A child closely studies a plant with a magnifying glass

Kids tend to be curious and ask questions about the world around them. Spending time outside in natural spaces is a great way to help youth hone that curiosity and gain the skills they need to ask good questions, explore safely, and learn how to find answer for themselves. One way to encourage youth to explore nature is to start teaching them about plant identification. While learning how to identify plants might feel overwhelming at first, it can be fun and help kids stay safe outdoors if you start with age-appropriate skills.

A group of children stand surrounded by trees

Although kids can observe and identify plants all year, spring is a fun season to dive into learning more about plants as vegetation explodes in warmer temperatures. The abundance of flowers in spring and summer also helps kids differentiate species amongst a sea of green foliage. Younger kids can start with the basics of identifying trees, flowers, bushes, and other groupings of plants as well as parts of a plant like roots, leaves, stems, and petals. Older kids might be ready for more specifics like learning to identify trees by their different parts such as twig arrangements, leaves, or seeds. For kids of all ages, learning more about plant identification builds an ability to pay attention to detail and notice patterns, which are skills that are essential to all different kinds of learning.

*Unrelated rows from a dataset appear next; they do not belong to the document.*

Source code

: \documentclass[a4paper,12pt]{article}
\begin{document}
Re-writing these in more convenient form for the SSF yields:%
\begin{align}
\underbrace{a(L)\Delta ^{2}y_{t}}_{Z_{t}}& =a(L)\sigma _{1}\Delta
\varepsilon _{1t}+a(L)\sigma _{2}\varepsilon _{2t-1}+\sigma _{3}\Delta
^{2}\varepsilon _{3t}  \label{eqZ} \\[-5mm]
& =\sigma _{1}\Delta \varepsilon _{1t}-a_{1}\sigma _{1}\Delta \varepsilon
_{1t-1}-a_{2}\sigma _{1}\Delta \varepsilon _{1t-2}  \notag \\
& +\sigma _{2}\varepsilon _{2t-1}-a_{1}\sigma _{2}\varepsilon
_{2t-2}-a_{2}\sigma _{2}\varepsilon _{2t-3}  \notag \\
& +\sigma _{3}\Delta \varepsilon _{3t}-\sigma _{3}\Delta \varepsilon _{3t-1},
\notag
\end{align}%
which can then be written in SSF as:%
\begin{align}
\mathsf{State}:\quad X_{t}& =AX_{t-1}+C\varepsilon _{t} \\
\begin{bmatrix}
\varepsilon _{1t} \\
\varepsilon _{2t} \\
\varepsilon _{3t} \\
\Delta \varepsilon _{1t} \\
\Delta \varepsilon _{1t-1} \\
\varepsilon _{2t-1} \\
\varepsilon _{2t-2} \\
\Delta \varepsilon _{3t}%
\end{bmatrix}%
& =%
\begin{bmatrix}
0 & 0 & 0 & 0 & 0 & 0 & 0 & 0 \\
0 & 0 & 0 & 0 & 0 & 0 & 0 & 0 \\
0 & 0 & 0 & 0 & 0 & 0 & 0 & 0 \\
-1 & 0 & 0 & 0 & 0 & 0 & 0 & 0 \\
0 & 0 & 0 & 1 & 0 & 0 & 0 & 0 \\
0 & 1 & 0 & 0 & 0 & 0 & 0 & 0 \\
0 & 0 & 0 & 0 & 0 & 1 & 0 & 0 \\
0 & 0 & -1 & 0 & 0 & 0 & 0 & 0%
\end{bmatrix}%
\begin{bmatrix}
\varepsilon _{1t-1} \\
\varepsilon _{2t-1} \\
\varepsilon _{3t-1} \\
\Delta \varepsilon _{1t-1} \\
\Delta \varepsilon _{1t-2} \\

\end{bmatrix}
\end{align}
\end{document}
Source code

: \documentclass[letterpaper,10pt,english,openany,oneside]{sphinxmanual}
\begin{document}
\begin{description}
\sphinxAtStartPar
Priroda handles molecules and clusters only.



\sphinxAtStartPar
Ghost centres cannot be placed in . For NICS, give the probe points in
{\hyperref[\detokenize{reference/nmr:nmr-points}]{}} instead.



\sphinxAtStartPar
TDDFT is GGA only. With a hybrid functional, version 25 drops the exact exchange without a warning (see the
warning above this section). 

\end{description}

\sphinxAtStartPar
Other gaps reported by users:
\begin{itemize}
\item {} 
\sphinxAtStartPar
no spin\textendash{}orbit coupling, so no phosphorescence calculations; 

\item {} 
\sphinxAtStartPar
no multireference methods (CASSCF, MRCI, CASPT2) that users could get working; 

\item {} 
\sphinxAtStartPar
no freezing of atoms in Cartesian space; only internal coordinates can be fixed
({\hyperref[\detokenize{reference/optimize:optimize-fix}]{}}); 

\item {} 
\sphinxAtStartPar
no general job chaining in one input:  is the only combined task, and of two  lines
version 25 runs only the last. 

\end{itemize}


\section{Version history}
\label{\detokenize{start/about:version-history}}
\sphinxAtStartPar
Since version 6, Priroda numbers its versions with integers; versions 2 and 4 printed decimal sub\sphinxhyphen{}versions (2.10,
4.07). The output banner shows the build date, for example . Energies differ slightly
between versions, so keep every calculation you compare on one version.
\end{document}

A girl points while being held by an adult

Starting with plants that might cause harm such as poison ivy, stinging nettle, poison oak, or cacti can be a good place to start. Kids should learn to recognize plants that will hurt them so they can avoid them and warn their friends about the dangers. It’s also good for kids to learn about why plants might hurt them and the wide range of strategies plants use to survive in their native environments. On the flip side, it can also be fun to show kids plants that they can eat, turn into tea, or use to help them feel better. It’s healthy for youth to learn about ways that plants can both help and harm them.

A child examines orange flowers

There are also lots of apps out there to support kids as they learn about plant identification. At the most basic, Google lens or Apple camera apps will identify species when you snap a picture. While those identifications are not always the most accurate, they don’t usually require you to download anything new and are compatible with most phones or tablets. There are lots of other apps, however, that are specifically designed for nature observation. These include iNaturalist, PlantSnap, NatureID, and many others. Whether you use field guides or choose to integrate technology into the process, external information sources can help kids expand their plant vocabulary and challenge themselves to go through the full identification process more independently from adults. The identifications youth make using apps can also feed into citizen science databases and help scientists track different plant species across the country.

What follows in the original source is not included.